-- Input data follows --
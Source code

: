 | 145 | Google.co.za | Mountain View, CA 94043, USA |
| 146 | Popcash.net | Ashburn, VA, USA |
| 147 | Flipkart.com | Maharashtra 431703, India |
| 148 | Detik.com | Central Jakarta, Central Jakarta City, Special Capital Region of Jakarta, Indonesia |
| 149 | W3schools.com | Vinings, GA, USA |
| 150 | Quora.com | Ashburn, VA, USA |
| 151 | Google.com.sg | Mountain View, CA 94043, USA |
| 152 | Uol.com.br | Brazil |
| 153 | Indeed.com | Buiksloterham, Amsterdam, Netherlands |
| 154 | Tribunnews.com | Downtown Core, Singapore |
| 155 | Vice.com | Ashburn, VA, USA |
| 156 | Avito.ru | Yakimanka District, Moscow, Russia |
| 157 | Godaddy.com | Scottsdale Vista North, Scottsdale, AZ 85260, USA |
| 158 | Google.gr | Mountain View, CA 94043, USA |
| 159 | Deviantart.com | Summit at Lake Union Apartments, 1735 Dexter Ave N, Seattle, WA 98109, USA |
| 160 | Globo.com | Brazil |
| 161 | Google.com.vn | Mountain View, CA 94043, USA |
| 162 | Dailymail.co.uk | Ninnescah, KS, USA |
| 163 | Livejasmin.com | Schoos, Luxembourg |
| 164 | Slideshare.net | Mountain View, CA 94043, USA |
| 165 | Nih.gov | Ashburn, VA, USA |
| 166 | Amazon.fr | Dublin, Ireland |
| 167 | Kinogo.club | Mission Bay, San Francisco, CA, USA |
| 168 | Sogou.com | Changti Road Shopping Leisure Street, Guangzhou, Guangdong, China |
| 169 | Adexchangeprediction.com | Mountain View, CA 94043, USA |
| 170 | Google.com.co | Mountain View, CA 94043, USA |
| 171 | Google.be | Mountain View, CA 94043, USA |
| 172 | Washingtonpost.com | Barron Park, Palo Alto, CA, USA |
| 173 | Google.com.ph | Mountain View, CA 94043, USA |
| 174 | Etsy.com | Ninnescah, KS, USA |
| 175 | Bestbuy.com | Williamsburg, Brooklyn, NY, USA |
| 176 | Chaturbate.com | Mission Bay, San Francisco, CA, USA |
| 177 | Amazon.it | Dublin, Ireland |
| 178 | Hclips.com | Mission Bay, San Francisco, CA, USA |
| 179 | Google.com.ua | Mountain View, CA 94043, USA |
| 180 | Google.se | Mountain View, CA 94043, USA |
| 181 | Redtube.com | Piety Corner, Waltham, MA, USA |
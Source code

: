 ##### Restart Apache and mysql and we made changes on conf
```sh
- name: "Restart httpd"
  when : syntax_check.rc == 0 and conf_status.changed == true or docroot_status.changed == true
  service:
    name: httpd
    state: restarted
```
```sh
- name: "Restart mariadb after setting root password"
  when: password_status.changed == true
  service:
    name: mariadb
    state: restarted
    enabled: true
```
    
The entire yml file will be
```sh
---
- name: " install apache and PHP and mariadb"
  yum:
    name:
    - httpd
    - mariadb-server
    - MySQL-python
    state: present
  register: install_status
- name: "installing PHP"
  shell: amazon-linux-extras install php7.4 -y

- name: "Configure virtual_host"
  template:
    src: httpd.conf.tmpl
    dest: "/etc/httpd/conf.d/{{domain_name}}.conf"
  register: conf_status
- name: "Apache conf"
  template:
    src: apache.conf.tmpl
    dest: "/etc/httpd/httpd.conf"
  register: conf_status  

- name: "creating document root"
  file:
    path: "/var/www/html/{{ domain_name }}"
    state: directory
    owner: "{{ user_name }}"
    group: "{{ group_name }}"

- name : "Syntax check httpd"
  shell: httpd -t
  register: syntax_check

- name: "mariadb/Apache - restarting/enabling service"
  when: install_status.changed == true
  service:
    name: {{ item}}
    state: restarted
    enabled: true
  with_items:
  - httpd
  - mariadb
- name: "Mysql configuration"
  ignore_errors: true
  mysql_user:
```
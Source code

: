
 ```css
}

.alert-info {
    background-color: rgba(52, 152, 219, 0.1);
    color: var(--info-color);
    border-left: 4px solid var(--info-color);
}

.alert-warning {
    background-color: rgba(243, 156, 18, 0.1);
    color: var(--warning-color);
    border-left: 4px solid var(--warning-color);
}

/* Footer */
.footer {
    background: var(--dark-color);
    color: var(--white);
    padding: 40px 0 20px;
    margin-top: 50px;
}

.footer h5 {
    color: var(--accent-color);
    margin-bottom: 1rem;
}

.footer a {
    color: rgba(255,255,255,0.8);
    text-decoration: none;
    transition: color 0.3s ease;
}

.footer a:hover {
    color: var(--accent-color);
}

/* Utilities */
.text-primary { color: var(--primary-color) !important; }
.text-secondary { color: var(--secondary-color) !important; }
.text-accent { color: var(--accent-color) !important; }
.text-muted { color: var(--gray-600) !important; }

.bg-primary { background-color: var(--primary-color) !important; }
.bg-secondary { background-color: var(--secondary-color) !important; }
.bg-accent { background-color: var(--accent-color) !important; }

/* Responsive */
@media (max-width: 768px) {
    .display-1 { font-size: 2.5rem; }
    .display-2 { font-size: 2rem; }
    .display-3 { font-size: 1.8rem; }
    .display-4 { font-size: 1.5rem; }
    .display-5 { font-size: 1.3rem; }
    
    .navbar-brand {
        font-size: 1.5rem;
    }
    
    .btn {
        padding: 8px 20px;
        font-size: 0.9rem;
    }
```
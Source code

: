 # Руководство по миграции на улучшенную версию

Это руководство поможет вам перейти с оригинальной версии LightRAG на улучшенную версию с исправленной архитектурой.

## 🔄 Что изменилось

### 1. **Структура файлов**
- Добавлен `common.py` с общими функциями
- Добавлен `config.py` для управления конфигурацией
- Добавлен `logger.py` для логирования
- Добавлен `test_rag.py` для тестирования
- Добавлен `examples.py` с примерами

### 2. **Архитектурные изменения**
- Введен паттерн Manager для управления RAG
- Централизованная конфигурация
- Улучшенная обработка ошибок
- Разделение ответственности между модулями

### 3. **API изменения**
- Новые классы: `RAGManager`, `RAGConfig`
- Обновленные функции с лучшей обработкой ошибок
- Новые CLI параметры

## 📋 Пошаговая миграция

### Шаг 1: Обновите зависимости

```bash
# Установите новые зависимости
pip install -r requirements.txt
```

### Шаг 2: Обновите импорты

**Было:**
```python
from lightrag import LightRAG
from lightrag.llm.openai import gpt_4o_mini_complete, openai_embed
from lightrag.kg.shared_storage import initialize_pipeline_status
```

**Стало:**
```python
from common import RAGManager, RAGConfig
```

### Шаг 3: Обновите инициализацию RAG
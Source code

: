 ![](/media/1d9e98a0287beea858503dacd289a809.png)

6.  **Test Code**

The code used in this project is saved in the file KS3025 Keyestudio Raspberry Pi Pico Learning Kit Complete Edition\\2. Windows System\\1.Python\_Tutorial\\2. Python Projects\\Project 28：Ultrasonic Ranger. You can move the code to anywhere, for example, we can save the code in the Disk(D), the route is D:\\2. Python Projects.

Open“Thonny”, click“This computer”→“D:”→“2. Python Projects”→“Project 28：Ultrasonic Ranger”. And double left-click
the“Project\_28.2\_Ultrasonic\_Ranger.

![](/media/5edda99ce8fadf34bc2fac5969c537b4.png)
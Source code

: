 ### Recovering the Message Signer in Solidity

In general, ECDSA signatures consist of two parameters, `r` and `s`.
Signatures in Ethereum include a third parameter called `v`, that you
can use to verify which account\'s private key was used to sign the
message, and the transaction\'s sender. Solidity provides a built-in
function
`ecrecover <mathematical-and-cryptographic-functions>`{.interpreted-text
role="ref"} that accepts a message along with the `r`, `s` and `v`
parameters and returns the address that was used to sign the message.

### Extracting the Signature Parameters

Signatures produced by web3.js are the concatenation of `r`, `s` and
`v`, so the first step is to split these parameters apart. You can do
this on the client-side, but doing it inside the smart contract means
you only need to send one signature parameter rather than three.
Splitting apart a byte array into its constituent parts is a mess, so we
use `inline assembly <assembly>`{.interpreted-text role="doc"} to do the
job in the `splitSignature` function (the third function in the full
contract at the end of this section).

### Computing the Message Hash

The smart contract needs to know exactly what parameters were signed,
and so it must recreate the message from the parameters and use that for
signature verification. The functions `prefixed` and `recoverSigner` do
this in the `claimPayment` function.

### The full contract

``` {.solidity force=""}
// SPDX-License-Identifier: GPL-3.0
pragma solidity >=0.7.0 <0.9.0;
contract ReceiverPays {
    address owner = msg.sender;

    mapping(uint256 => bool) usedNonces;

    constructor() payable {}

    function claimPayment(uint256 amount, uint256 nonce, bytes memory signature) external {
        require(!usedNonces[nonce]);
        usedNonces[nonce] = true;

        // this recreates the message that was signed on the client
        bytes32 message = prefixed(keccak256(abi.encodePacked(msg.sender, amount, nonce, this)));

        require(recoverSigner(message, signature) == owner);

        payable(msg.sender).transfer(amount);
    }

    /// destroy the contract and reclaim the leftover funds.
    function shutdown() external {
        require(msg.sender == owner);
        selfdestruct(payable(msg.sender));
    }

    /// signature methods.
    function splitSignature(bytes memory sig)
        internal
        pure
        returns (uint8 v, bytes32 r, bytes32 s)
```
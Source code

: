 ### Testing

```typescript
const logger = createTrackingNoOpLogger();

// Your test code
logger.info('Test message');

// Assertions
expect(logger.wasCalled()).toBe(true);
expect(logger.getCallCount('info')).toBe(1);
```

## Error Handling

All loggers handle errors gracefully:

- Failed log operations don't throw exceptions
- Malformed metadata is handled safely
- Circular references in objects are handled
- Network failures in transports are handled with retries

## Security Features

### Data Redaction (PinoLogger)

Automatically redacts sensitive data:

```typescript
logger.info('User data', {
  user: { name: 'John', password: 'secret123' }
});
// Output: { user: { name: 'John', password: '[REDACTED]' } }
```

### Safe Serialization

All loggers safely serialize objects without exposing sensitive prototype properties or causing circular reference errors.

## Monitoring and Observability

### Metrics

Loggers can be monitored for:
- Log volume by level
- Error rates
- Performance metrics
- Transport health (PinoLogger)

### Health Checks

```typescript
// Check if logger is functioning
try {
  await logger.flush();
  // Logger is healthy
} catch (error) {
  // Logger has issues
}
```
-- Input data concluded --
◆ **Work order**:
The count of lines above that contain "warning" is all that should be given.

◆ **Response to the task**:
3